Mais qui oserait lui faire un reproche de ce qu'il est ainsi, alors que c'est le plus naturellement du monde qu'il est si peu naturel?

Aussi la confiance et la vénération qui l'entourent lui sont-elles bien légitimement dues.

À sa table, qui nourrit une partie de ses prêtres, il est le boute-en-train de la réunion, il interpelle chacun et répand une gaieté communicative.

Dans la chaire, sa voix est la plus vibrante, ses gestes sont les plus larges, ses paroles les plus profondes.

Dans le monde, avec toute son exubérance apparente, il sait pourtant se taire et tout sonder chez les autres sans se laisser pénétrer.

Voilà pourquoi on l'aime, on le vénère et l'on a confiance en lui.

Ses fidèles sont ses enfants. Pauvres, pour la plupart, ils ont toujours de l'argent quand il leur en demande pour ses couvents, ses colléges, ses églises.

Facilement il eût pu se faire le chef d'un parti politique. Toute l'Irlande de Terre-Neuve obéirait à un signe de lui. Il a su résister à cette tentation d'orgueil. Il a compris que toute son influence devait être réservée à la cause de la religion, et que ce serait la prostituer que la mettre au service des ambitions de parti.

C'est qu'à Terre-Neuve le rôle de l'évêque catholique est un grand rôle. Il est le suprême directeur des couvents et colléges où la jeune génération de l'île va chercher des idées d'études, jusque-là tout à fait étrangères aux indigènes.

Et surtout il est comme le patron de ces nombreuses confréries d'hommes qui, pour le Français, sont le côté pittoresque de la société de là-bas. Je pourrais aussi bien dire grotesque, n'était la grandeur morale du but.

Je veux parler de ces «sociétés de tempérance» dont l'accroissement a grandi si vite dans tout le nord du continent américain et de ses dépendances.

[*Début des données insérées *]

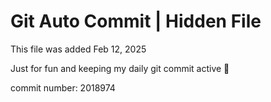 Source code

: # Git Auto Commit | Hidden File

This file was added Feb 12, 2025

Just for fun and keeping my daily git commit active 🤪

commit number: 2018974

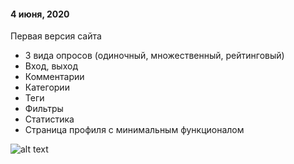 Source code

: #### 4 июня, 2020

Первая версия сайта 

- 3 вида опросов (одиночный, множественный, рейтинговый)
- Вход, выход
- Комментарии
- Категории
- Теги
- Фильтры
- Статистика
- Страница профиля с минимальным функционалом


![alt text](https://i.ibb.co/jf1hNwZ/Design-Prototype.png  "Начало") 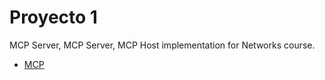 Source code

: # Proyecto 1

MCP Server, MCP Server, MCP Host implementation for Networks course.

- [MCP](https://modelcontextprotocol.io/docs/learn/architecture)
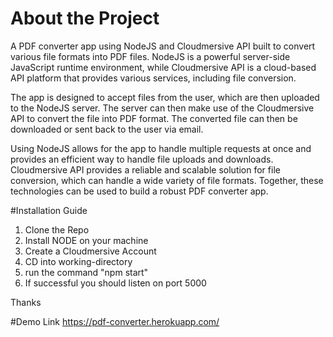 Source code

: # About the Project
A PDF converter app using NodeJS and Cloudmersive API built to convert various file formats into PDF files. NodeJS is a powerful server-side JavaScript runtime environment, while Cloudmersive API is a cloud-based API platform that provides various services, including file conversion.

The app is designed to accept files from the user, which are then uploaded to the NodeJS server. The server can then make use of the Cloudmersive API to convert the file into PDF format. The converted file can then be downloaded or sent back to the user via email.

Using NodeJS allows for the app to handle multiple requests at once and provides an efficient way to handle file uploads and downloads. Cloudmersive API provides a reliable and scalable solution for file conversion, which can handle a wide variety of file formats. Together, these technologies can be used to build a robust PDF converter app.

#Installation Guide
1. Clone the Repo
2. Install NODE on your machine 
3. Create a Cloudmersive Account
4. CD into working-directory
5. run the command "npm start" 
6. If successful you should listen on port 5000  

Thanks 

#Demo Link
https://pdf-converter.herokuapp.com/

C'est une véritable ligue contre l'ivrognerie, ou mieux, contre l'alcool.

Voudra-t-on le croire? Le triomphe sur cet ennemi intime se fait si rapide que, dans le Maine, un des États de l'Union, la total abstinence est entrée comme loi dans la constitution politique! En d'autres termes, le débit public de l'alcool ou de toute boisson, bière, vin, etc., en contenant, est légalement interdit sur tout le territoire de l'État. Les rum-shops ou grog-shops, ce que nous pourrions traduire par zinc, n'y existent plus qu'à l'état de souvenirs. On trouve dans les campagnes des jeunes gens qui ignorent à la fois ce qu'est un homme soûl et ce qu'est l'alcool.

Depuis que l'ivrognerie a été expulsée, le nombre des crimes a considérablement diminué, et la fortune publique s'est accrue.

Voilà l'idéal rêvé et poursuivi par tous les pays de cette portion de l'Amérique.

Terre-Neuve, presque tout entière peuplée de marins, considère avec épouvante, comme un monstre surgissant des flots pour la dévorer, cette passion de boire qui brûle le cerveau et abat les muscles. Aussi a-t-elle engagé la lutte avec acharnement, aidée de tout l'empire du clergé catholique et protestant. Les sociétés de tempérance sont déjà imposantes par le nombre de leurs membres et par le zèle de ceux-ci à la diffusion de leurs principes.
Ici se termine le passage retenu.